しかしボヘミアンと言ってもずばぬけた芸術的才能の持ち主が多かった点は、上に挙げた名前を見てもわかるだろう。ジュリアン・マクラーレン・ロスも心臓発作で亡くなるまでのあいだにとびきりすぐれた作品を少なくとも二作残している。一つは OF LOVE AND HUNGER という小説で、これはガーディアンが選出した「死ぬまでに誰もが読むべき小説千冊」に選ばれている。アンソニー・パウエルはこの小説を評して、パトリック・ハミルトンやスコット・フィッツジェラルドに匹敵する作品と言ったが、これには全面的に賛同する。もう一つは未完に終わった本書「四十年代回想録」である。
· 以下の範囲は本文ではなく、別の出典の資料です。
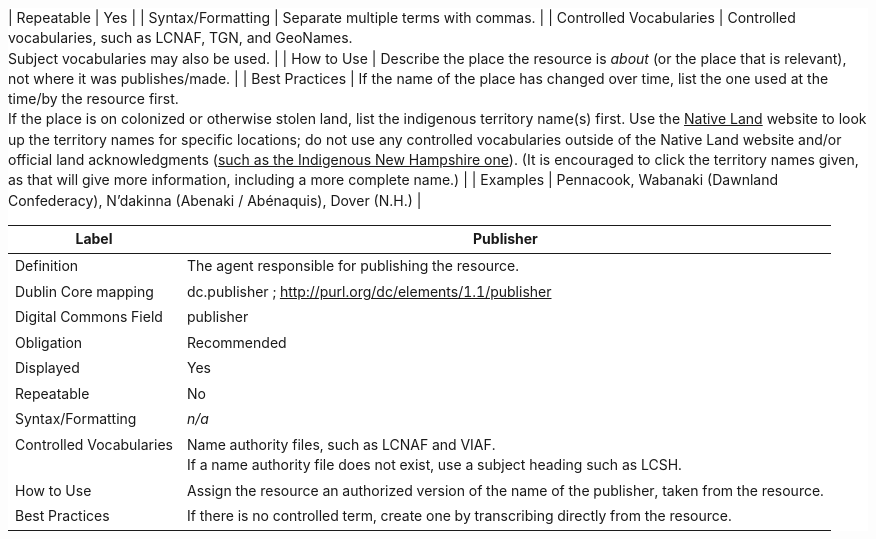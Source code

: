 | Repeatable              | Yes                                                                                                                                                                                                                                                                                                                                                                                                                                                                                                                                                                                                                                                                 |
| Syntax/Formatting       | Separate multiple terms with commas.                                                                                                                                                                                                                                                                                                                                                                                                                                                                                                                                                                                                                                |
| Controlled Vocabularies | Controlled vocabularies, such as LCNAF, TGN, and GeoNames.<br/>Subject vocabularies may also be used.                                                                                                                                                                                                                                                                                                                                                                                                                                                                                                                                                               |
| How to Use              | Describe the place the resource is _about_ (or the place that is relevant), not where it was publishes/made.                                                                                                                                                                                                                                                                                                                                                                                                                                                                                                                                                        |
| Best Practices          | If the name of the place has changed over time, list the one used at the time/by the resource first.<br />If the place is on colonized or otherwise stolen land, list the indigenous territory name(s) first. Use the [Native Land](https://native-land.ca/) website to look up the territory names for specific locations; do not use any controlled vocabularies outside of the Native Land website and/or official land acknowledgments ([such as the Indigenous New Hampshire one](https://indigenousnh.com/land-acknowledgement/)). (It is encouraged to click the territory names given, as that will give more information, including a more complete name.) |
| Examples                | Pennacook, Wabanaki (Dawnland Confederacy), N’dakinna (Abenaki / Abénaquis), Dover (N.H.)                                                                                                                                                                                                                                                                                                                                                                                                                                                                                                                                                                           |

| Label                   | Publisher                                                                                                                      |
| ----------------------- | ------------------------------------------------------------------------------------------------------------------------------ |
| Definition              | The agent responsible for publishing the resource.                                                                             |
| Dublin Core mapping     | dc.publisher ; <http://purl.org/dc/elements/1.1/publisher>                                                                     |
| Digital Commons Field   | publisher                                                                                                                      |
| Obligation              | Recommended                                                                                                                    |
| Displayed               | Yes                                                                                                                            |
| Repeatable              | No                                                                                                                             |
| Syntax/Formatting       | _n/a_                                                                                                                          |
| Controlled Vocabularies | Name authority files, such as LCNAF and VIAF.<br/>If a name authority file does not exist, use a subject heading such as LCSH. |
| How to Use              | Assign the resource an authorized version of the name of the publisher, taken from the resource.                               |
| Best Practices          | If there is no controlled term, create one by transcribing directly from the resource.                                         |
これは掃除機のセールスマンをしながら日銭を稼ぎ、出版社やBBCなどに短編小説や脚本を売り込んでいた30年代後半から、戦中戦後の時期に、彼がどんな文人、出版関係者と出会い、どんな会話を交わしたのかが克明に記されている。見たものを完璧に記憶できるフォトグラフィック・メモリーを持つ人がいるが、マクラーレン=ロスは会話を記憶する特殊な才能を持っているらしい。当時の著名人とのやり取りが生き生きと再現されていて、興味が尽きない。第二章でははじめてグラハム・グリーンの家を訪ねたときの様子が描かれているが、わたしがグリーンの小説のファンであるせいか、夢中になって読んだ。面白い。とりわけグリーンがとある映画評の中で「ギャングに支配された街は封建制度と似ている」と書いたのに対し、それはグリーンがアメリカ英語を聞き違えていたことから生まれたと判明する部分は、強烈なフロイト的興味をかきたてた。
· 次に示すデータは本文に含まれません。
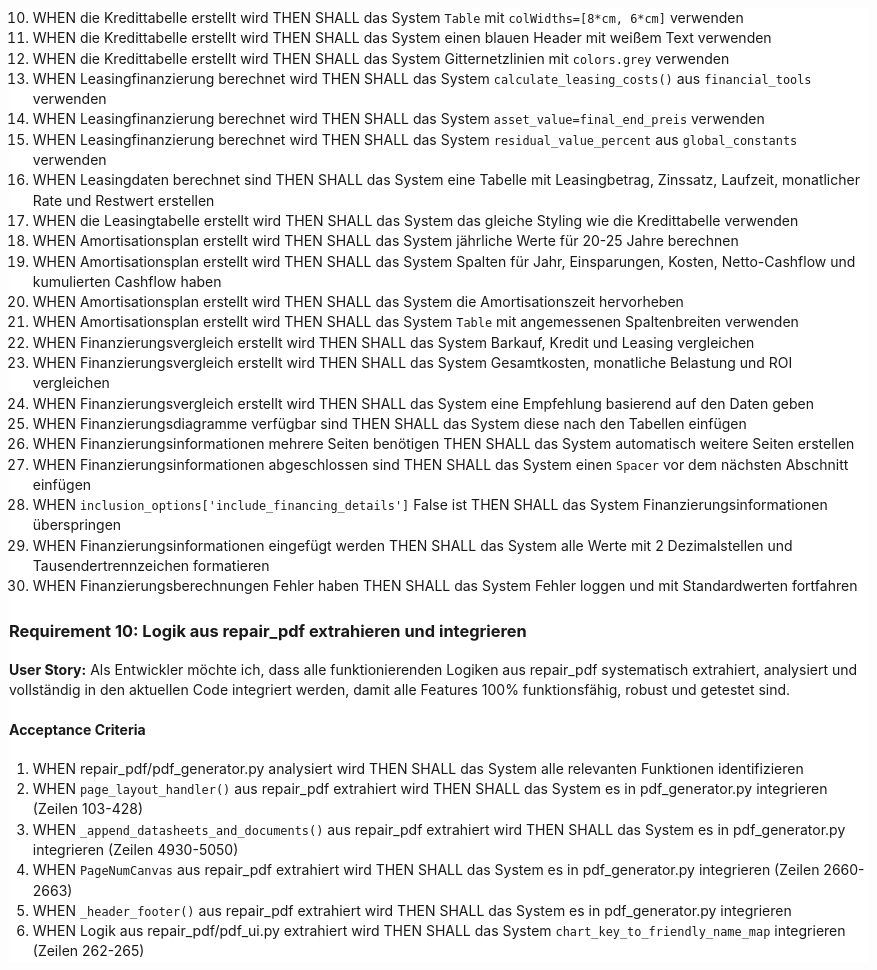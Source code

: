 10. WHEN die Kredittabelle erstellt wird THEN SHALL das System `Table` mit `colWidths=[8*cm, 6*cm]` verwenden
11. WHEN die Kredittabelle erstellt wird THEN SHALL das System einen blauen Header mit weißem Text verwenden
12. WHEN die Kredittabelle erstellt wird THEN SHALL das System Gitternetzlinien mit `colors.grey` verwenden
13. WHEN Leasingfinanzierung berechnet wird THEN SHALL das System `calculate_leasing_costs()` aus `financial_tools` verwenden
14. WHEN Leasingfinanzierung berechnet wird THEN SHALL das System `asset_value=final_end_preis` verwenden
15. WHEN Leasingfinanzierung berechnet wird THEN SHALL das System `residual_value_percent` aus `global_constants` verwenden
16. WHEN Leasingdaten berechnet sind THEN SHALL das System eine Tabelle mit Leasingbetrag, Zinssatz, Laufzeit, monatlicher Rate und Restwert erstellen
17. WHEN die Leasingtabelle erstellt wird THEN SHALL das System das gleiche Styling wie die Kredittabelle verwenden
18. WHEN Amortisationsplan erstellt wird THEN SHALL das System jährliche Werte für 20-25 Jahre berechnen
19. WHEN Amortisationsplan erstellt wird THEN SHALL das System Spalten für Jahr, Einsparungen, Kosten, Netto-Cashflow und kumulierten Cashflow haben
20. WHEN Amortisationsplan erstellt wird THEN SHALL das System die Amortisationszeit hervorheben
21. WHEN Amortisationsplan erstellt wird THEN SHALL das System `Table` mit angemessenen Spaltenbreiten verwenden
22. WHEN Finanzierungsvergleich erstellt wird THEN SHALL das System Barkauf, Kredit und Leasing vergleichen
23. WHEN Finanzierungsvergleich erstellt wird THEN SHALL das System Gesamtkosten, monatliche Belastung und ROI vergleichen
24. WHEN Finanzierungsvergleich erstellt wird THEN SHALL das System eine Empfehlung basierend auf den Daten geben
25. WHEN Finanzierungsdiagramme verfügbar sind THEN SHALL das System diese nach den Tabellen einfügen
26. WHEN Finanzierungsinformationen mehrere Seiten benötigen THEN SHALL das System automatisch weitere Seiten erstellen
27. WHEN Finanzierungsinformationen abgeschlossen sind THEN SHALL das System einen `Spacer` vor dem nächsten Abschnitt einfügen
28. WHEN `inclusion_options['include_financing_details']` False ist THEN SHALL das System Finanzierungsinformationen überspringen
29. WHEN Finanzierungsinformationen eingefügt werden THEN SHALL das System alle Werte mit 2 Dezimalstellen und Tausendertrennzeichen formatieren
30. WHEN Finanzierungsberechnungen Fehler haben THEN SHALL das System Fehler loggen und mit Standardwerten fortfahren

### Requirement 10: Logik aus repair_pdf extrahieren und integrieren

**User Story:** Als Entwickler möchte ich, dass alle funktionierenden Logiken aus repair_pdf systematisch extrahiert, analysiert und vollständig in den aktuellen Code integriert werden, damit alle Features 100% funktionsfähig, robust und getestet sind.

#### Acceptance Criteria

1. WHEN repair_pdf/pdf_generator.py analysiert wird THEN SHALL das System alle relevanten Funktionen identifizieren
2. WHEN `page_layout_handler()` aus repair_pdf extrahiert wird THEN SHALL das System es in pdf_generator.py integrieren (Zeilen 103-428)
3. WHEN `_append_datasheets_and_documents()` aus repair_pdf extrahiert wird THEN SHALL das System es in pdf_generator.py integrieren (Zeilen 4930-5050)
4. WHEN `PageNumCanvas` aus repair_pdf extrahiert wird THEN SHALL das System es in pdf_generator.py integrieren (Zeilen 2660-2663)
5. WHEN `_header_footer()` aus repair_pdf extrahiert wird THEN SHALL das System es in pdf_generator.py integrieren
6. WHEN Logik aus repair_pdf/pdf_ui.py extrahiert wird THEN SHALL das System `chart_key_to_friendly_name_map` integrieren (Zeilen 262-265)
当時文筆家としてやっていくのがどれくらい大変だったかという苦労話も面白い。彼はグリーンの A Gun For Sale を BBC のためにラジオドラマ化する仕事を請け負ったのだが、そのディレクターみたいな人物からいつ放送できるかわからないと言われた。なにしろ国際情勢がきなくさかったから、武器商人の物語を軽々しく放送することはできなかったのだ。契約では脚本家の報酬の半分は放送後に支払われることになっていたから、いつ放送されるかわからないという状況は金欠状態のマクラーレン・ロスにとってさぞかしつらかっただろうと思う。
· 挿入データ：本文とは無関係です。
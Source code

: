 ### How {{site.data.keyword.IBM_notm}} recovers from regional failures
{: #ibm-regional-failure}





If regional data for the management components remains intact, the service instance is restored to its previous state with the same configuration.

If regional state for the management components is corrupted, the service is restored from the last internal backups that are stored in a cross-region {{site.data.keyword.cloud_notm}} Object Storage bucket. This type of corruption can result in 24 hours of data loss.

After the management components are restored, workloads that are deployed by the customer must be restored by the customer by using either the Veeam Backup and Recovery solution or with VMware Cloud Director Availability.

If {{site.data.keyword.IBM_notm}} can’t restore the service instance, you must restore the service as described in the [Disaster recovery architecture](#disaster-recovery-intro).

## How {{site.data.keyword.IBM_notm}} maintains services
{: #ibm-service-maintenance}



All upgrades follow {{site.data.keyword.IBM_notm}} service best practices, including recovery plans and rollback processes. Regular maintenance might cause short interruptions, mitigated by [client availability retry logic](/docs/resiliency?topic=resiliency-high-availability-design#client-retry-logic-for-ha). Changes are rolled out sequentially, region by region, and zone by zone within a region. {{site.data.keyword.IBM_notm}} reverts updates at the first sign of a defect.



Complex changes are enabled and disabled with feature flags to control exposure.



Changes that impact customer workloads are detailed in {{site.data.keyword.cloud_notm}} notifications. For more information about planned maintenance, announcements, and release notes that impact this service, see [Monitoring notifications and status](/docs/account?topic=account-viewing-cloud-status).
この作品には三十年代、四十年代に活躍した作家や文芸関係の人間がたくさん出て来て、そこも魅力である。たとえば G.S. マーローの名前が出て来たときは目を疑ってしまった。マーローは三十年代に「我は汝の兄弟なり」という奇抜な小説を書いて有名になった人だ。たぶん日本では未紹介の作家だろう。イギリスでも今、彼を知っている人がどれだけいるか。そのマーローとマクラーレン・ロスが出会って、そののちマクラーレン・ロスが「我は汝の兄弟なり」をドラマ化していると知り、かなり興奮してしまった。なんとかして読みたいものだ。脚本はヴァル・ギルグッドという BBC のディレクターに渡ったそうだが、BBC のアーカイブのどこかに眠っていやしないだろうか。
彼が従軍したときの逸話も傑作なものばかりだ。新兵として訓練を受けているとき、彼らは銃のかわりにホウキを持たされたそうだ。銃が充分になかったのである。兜すらなかった。ドイツの飛行機に基地を襲われて、ようやく兜が配布された。そのとき上官が兜をかぶり新兵に「銃把でおれを殴って見ろ」と言った。みんなの前で兜の安全性を実証しようとしたのだ。新兵はいやいや殴りつけたが、とたんに兜から血が流れだし、上官はぶっ倒れてしまった。あとでわかったが、兜のねじがゆるんでいて、銃把で叩かれたとき、それが頭に喰い込んだらしい。兵士たちは上官の頭のねじもゆるんでいたのだろうと噂し、彼を殴らされた新兵はそれ以後、自信をもって銃を扱うことが出来なくなったそうだ。
この作品は InternetArchive で読めるので、四十年代のイギリス文壇の様子を知りたい人は、ぜひ読んでほしい。当時の大物作家や編集者との会話が印象深く記録されている。スラングが多いけれども、コンテキストからだいたい意味は想像がつくと思う。